In an effort to strengthen cybersecurity across the federal government, the National Institute of Standards and Technology (NIST), in collaboration with the National Archives and Records Administration (NARA), issued final guidance on protecting sensitive federal information on nonfederal information systems.
The guidance was initiated by Executive Order 13556, which was signed by President Obama in November 2010. It directed NARA to establish and implement the Controlled Unclassified Information (CUI) Program to standardize the way the executive branch handles unclassified information that requires protection. The program addresses deficiencies in managing and protecting unclassified information to include inconsistent markings, inadequate safeguarding, and needless restrictions, both by standardizing procedures and by providing common definitions through a CUI registry.

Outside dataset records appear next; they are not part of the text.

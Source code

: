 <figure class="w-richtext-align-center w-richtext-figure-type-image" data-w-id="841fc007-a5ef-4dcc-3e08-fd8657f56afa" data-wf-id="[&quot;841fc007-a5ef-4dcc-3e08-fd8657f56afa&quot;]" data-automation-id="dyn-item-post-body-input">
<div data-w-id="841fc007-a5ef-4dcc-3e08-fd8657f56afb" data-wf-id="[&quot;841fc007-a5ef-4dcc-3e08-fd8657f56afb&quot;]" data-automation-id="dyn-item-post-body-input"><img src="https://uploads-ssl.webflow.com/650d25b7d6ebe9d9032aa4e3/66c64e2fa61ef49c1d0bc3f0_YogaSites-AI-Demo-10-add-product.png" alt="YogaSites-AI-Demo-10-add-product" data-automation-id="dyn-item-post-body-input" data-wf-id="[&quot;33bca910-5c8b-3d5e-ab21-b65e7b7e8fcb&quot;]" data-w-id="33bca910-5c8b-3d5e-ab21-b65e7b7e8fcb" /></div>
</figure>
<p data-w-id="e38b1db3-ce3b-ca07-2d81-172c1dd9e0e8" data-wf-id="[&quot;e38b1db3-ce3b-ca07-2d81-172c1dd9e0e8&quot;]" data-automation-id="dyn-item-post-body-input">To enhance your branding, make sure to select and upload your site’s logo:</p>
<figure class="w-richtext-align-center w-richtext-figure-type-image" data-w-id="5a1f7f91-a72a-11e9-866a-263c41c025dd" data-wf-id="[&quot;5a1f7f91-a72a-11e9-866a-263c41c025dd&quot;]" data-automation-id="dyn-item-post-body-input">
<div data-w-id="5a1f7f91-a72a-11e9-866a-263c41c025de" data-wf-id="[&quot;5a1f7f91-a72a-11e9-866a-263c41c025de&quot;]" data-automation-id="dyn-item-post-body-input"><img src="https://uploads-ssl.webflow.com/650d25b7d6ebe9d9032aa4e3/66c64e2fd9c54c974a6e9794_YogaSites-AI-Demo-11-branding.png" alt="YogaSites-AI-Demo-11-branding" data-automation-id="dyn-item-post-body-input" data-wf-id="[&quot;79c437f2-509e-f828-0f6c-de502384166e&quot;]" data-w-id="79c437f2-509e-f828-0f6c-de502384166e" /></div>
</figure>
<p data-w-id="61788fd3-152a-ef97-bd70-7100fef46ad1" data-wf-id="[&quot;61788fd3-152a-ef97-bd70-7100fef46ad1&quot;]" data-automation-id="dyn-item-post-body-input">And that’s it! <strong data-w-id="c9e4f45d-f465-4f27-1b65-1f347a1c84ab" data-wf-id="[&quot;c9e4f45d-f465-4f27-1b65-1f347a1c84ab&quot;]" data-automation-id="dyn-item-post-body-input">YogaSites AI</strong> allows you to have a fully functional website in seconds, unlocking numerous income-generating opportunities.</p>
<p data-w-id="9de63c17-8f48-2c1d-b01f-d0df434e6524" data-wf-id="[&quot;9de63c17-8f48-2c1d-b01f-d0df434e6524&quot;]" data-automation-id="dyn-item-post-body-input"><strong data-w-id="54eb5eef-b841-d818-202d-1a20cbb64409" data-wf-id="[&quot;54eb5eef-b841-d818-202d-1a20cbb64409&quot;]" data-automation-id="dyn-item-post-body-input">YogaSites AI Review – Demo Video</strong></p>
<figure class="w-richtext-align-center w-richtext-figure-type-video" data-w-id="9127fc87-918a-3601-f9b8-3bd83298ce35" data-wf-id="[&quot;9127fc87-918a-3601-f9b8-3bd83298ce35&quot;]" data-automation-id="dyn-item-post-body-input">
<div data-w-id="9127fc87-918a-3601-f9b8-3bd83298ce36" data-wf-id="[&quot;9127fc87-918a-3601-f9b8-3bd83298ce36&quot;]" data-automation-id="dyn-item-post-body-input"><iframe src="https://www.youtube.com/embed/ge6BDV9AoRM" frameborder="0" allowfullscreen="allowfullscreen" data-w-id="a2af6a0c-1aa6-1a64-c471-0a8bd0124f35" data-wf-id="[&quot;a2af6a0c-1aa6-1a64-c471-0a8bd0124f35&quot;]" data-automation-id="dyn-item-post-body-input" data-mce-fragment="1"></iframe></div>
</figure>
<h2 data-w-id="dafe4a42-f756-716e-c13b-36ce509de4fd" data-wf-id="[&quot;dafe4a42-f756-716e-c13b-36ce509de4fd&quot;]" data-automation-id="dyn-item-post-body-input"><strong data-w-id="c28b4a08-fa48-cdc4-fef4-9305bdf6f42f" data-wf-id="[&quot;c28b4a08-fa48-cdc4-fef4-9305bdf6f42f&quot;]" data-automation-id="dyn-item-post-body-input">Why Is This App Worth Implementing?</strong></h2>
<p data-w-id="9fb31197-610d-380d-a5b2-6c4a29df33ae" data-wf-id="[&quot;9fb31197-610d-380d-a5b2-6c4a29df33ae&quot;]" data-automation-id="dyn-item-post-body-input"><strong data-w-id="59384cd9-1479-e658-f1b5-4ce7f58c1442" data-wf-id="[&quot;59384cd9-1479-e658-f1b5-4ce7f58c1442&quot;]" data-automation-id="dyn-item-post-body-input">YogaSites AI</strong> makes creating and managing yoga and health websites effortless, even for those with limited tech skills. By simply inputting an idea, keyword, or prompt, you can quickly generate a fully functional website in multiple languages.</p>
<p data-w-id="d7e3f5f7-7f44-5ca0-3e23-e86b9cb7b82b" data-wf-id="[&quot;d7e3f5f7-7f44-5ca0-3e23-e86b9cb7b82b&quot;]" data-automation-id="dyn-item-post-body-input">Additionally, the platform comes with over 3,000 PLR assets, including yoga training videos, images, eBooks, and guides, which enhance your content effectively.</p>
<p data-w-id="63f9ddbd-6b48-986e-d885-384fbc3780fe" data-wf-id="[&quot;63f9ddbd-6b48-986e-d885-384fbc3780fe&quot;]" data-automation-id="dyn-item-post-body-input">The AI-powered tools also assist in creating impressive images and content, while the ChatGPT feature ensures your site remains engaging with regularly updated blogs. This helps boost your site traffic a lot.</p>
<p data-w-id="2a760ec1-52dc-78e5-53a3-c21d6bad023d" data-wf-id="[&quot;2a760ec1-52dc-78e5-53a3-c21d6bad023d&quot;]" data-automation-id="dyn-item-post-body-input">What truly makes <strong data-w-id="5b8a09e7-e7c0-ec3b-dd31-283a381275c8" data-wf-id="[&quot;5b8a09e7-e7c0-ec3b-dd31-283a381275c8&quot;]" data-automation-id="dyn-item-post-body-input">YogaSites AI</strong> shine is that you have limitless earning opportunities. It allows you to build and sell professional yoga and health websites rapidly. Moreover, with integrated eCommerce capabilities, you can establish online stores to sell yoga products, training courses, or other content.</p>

In November 2011, NARA established the publically available registry to reflect the initial categories and subcategories of unclassified information that require dissemination or safeguarding controls. Some examples of CUI registry categories are critical infrastructure, emergency management, financial, intelligence, law enforcement, patent, and privacy.
As part of the implementation, NARA collaborated with NIST to develop a standardized, government-wide approach for protection of CUI when nonfederal organizations – such as contractors, state and local governments, and colleges and universities – are in possession of this information.
“The new guidelines are designed for federal employees with responsibilities for information systems development, acquisition, management and protection,” NIST noted in a June 19 press release. “The requirements apply to all components of nonfederal information systems and organizations that process, store or transmit CUI, or provide security protection for those components.”
The guidance is targeted to a diverse group of individuals in the public and private sectors, including those with responsibilities for information system development; acquisition or procurement; information system, security, and/or risk management and oversight; and information security assessment and monitoring.
According to the guidance, it is anticipated that NARA will establish a single Federal Acquisition Regulation (FAR) clause in 2016 to apply the requirements of the final guidance to contractors and determine oversight responsibilities and requirements. NARA will also address its oversight of federal agencies through the uniform CUI FAR clause, future understandings, and any agreements between federal agencies and their nonfederal information-sharing partners.